Pause a button look at those two line graphs for me now.

And just try and spend a minute or two thinking about what do you notice is the same and what's different.

I'll give you about a minute.

If you pause the video.

Okay.

So if we look at the line graph, they are both, what do they have in common? Well, they are both constructed the same way, aren't they? So have both have an x-axis and they both have y-axis.

Okay, and the labels were exactly the same as well.

So they're both got time and temperatures.

We know, which like our first slide that these, the information and the data is presented here, gives us information about temperature changes over time.

and the big difference though straight away is the lines are different.

The information is presented, looks different.

So we know it's not exactly the same.

Then when we look at the title, we'll notice that on the first line graph temperature from 6:00 AM to 6:00 PM on a Monday, is in fact the same line graph that we looked at in the previous slide.

But the second line graph presented today, on this screen is on Thursday.

It's a different day, and therefore, we can probably assume that data will be slightly different and we can see that from the lines, okay.

So if we come over here to like.

we know what happened when we discussed the story of the line graph, you start off quite cool in the morning.

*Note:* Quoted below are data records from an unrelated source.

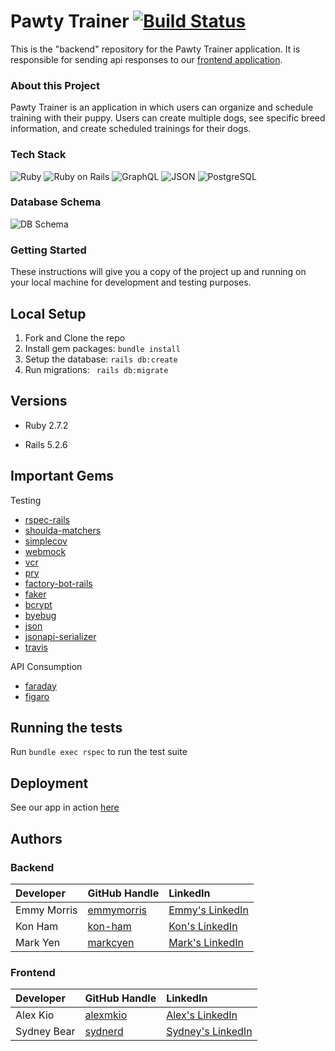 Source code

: # Pawty Trainer [![Build Status](https://app.travis-ci.com/Pawty-Trainer/pawty-trainer-api.svg?branch=main)](https://app.travis-ci.com/Pawty-Trainer/pawty-trainer-api)

This is the "backend" repository for the Pawty Trainer application. It is responsible for sending api responses to our [frontend application](https://github.com/Pawty-Trainer/pawty-trainer).

### About this Project

Pawty Trainer is an application in which users can organize and schedule training with their puppy. Users can create multiple dogs, see specific breed information, and create scheduled trainings for their dogs.

### Tech Stack

<section display="inline-block">
 <a><img alt="Ruby" src="https://img.shields.io/badge/Ruby-CC342D?style=for-the-badge&logo=ruby&logoColor=white"/></a>
 <a><img alt="Ruby on Rails" src="https://img.shields.io/badge/Ruby_on_Rails-CC0000?style=for-the-badge&logo=ruby-on-rails&logoColor=white" /></a>
 <a><img alt="GraphQL" src="https://img.shields.io/badge/-GraphQL-E10098?style=for-the-badge&logo=graphql&logoColor=white" /></a>
 <a><img alt="JSON" src="https://img.shields.io/badge/json-5E5C5C?style=for-the-badge&logo=json&logoColor=white" /></a>
 <a><img alt="PostgreSQL" src="https://img.shields.io/badge/PostgreSQL-316192?style=for-the-badge&logo=postgresql&logoColor=white" /></a>
</section>

### Database Schema
![DB Schema](https://user-images.githubusercontent.com/77904287/131035076-d2ae8a04-aeeb-43cf-8a8f-60239182141e.png)

### Getting Started

These instructions will give you a copy of the project up and running on
your local machine for development and testing purposes.

## Local Setup

1. Fork and Clone the repo
2. Install gem packages: `bundle install`
3. Setup the database: `rails db:create`
4. Run migrations: ` rails db:migrate`

## Versions

- Ruby 2.7.2

- Rails 5.2.6

## Important Gems
Testing
* [rspec-rails](https://github.com/rspec/rspec-rails)
* [shoulda-matchers](https://github.com/thoughtbot/shoulda-matchers)
* [simplecov](https://github.com/simplecov-ruby/simplecov)
* [webmock](https://github.com/bblimke/webmock)
* [vcr](https://github.com/vcr/vcr)
* [pry](https://github.com/pry/pry)
* [factory-bot-rails](https://github.com/thoughtbot/factory_bot_rails)
* [faker](https://github.com/faker-ruby/faker)
* [bcrypt](https://github.com/bcrypt-ruby/bcrypt-ruby)
* [byebug](https://github.com/deivid-rodriguez/byebug)
* [json](https://github.com/flori/json)
* [jsonapi-serializer](https://github.com/jsonapi-serializer/jsonapi-serializer)
* [travis](https://github.com/travis-ci/travis.rb)

API Consumption
* [faraday](https://github.com/lostisland/faraday)
* [figaro](https://github.com/laserlemon/figaro)
## Running the tests

Run `bundle exec rspec` to run the test suite

## Deployment

See our app in action [here](https://pawty-trainer-api.herokuapp.com/)

## Authors
### Backend
|Developer     |GitHub Handle                               |LinkedIn                                                     |
|:---          |:---                                        |:---                                                         |
|Emmy Morris   |[emmymorris](https://github.com/EmmyMorris) |[Emmy's LinkedIn](https://www.linkedin.com/in/emmymorris/)   |
|Kon Ham       |[kon-ham](https://github.com/kon-ham)       |[Kon's LinkedIn](https://www.linkedin.com/in/kon-ham/)       |
|Mark Yen      |[markcyen](https://github.com/markcyen)     |[Mark's LinkedIn](https://www.linkedin.com/in/markcyen/)     |

### Frontend
|Developer     |GitHub Handle                               |LinkedIn                                                     |
|:---          |:---                                        |:---                                                         |
|Alex Kio      |[alexmkio](https://github.com/alexmkio)     |[Alex's LinkedIn](https://www.linkedin.com/in/alexkio/)      |
|Sydney Bear   |[sydnerd](https://github.com/sydnerd)       |[Sydney's LinkedIn](https://www.linkedin.com/in/sydneybear/) |

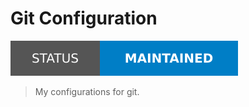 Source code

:# Git Configuration

[![Project Status: Maintained](./assets/images/badges/status.svg)](./)

> My configurations for git.
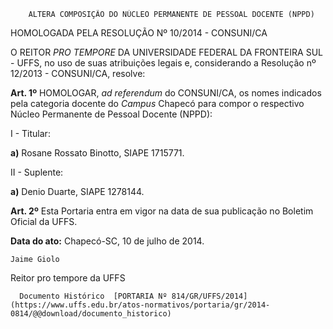         ALTERA COMPOSIÇÃO DO NÚCLEO PERMANENTE DE PESSOAL DOCENTE (NPPD)  

HOMOLOGADA PELA RESOLUÇÃO Nº 10/2014 - CONSUNI/CA

 O REITOR *PRO TEMPORE* DA UNIVERSIDADE FEDERAL DA FRONTEIRA SUL - UFFS, no uso de suas atribuições legais e, considerando a Resolução nº 12/2013 - CONSUNI/CA, resolve:

 **Art. 1º** HOMOLOGAR, *ad referendum* do CONSUNI/CA, os nomes indicados pela categoria docente do *Campus* Chapecó para compor o respectivo Núcleo Permanente de Pessoal Docente (NPPD):

 I - Titular:

 **a)** Rosane Rossato Binotto, SIAPE 1715771.

 II - Suplente:

 **a)** Denio Duarte, SIAPE 1278144.

 **Art. 2º** Esta Portaria entra em vigor na data de sua publicação no Boletim Oficial da UFFS.

  

   **Data do ato:** Chapecó-SC, 10 de julho de 2014.   
 

    Jaime Giolo   
 Reitor pro tempore da UFFS 

      Documento Histórico  [PORTARIA Nº 814/GR/UFFS/2014](https://www.uffs.edu.br/atos-normativos/portaria/gr/2014-0814/@@download/documento_historico)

It gradually increased throughout the day till about midday.

And then it stayed at the same sort of temperature for the rest of Monday.

Whereas on Thursday, it's very different story.

The day started a lot warmer, at 6 AM but there was a, quite a dramatic drop, a decline.

Decline, meaning it's going down.

So a decline in temperature from 6:00 AM in the morning till about mid morning.

We can say roughly about nine o'clock, it got to its lowest points, which coldest at 9:00 AM.

But then the temperature started to gradually grow again.

We can assume the sun came out a little bit later, maybe had a lazy morning in, and it started to come out.

And this temperature really begins to rise through the rest of the time period.

So that by 6:00 PM, the temperature has increased, okay.

There's one more thing you may have noticed.

What do you know about the end temperature? Although the temperatures begin at different times at 6:00 AM, actually by the time that the data is finished recorded at 6:00 PM, the temperature looks approximately the same on both slides.

Okay, and sometimes that's an anomaly of data.

So we can see if you look closely at number one on Monday and number two on Thursday, the end point, the last part of the temperature, is approximately the same temperature, whatever that might be.

We don't specifically know on this line graph because we haven't got the value remember.

Okay, now when you're going to have a little go at the talk task, now usually in school, we do our talk task in groups or in pair work.

Now that might not be possible if you're working at home on your own.

But if you do have an adult or a carer or siblings close by, by all means talk through this task with them.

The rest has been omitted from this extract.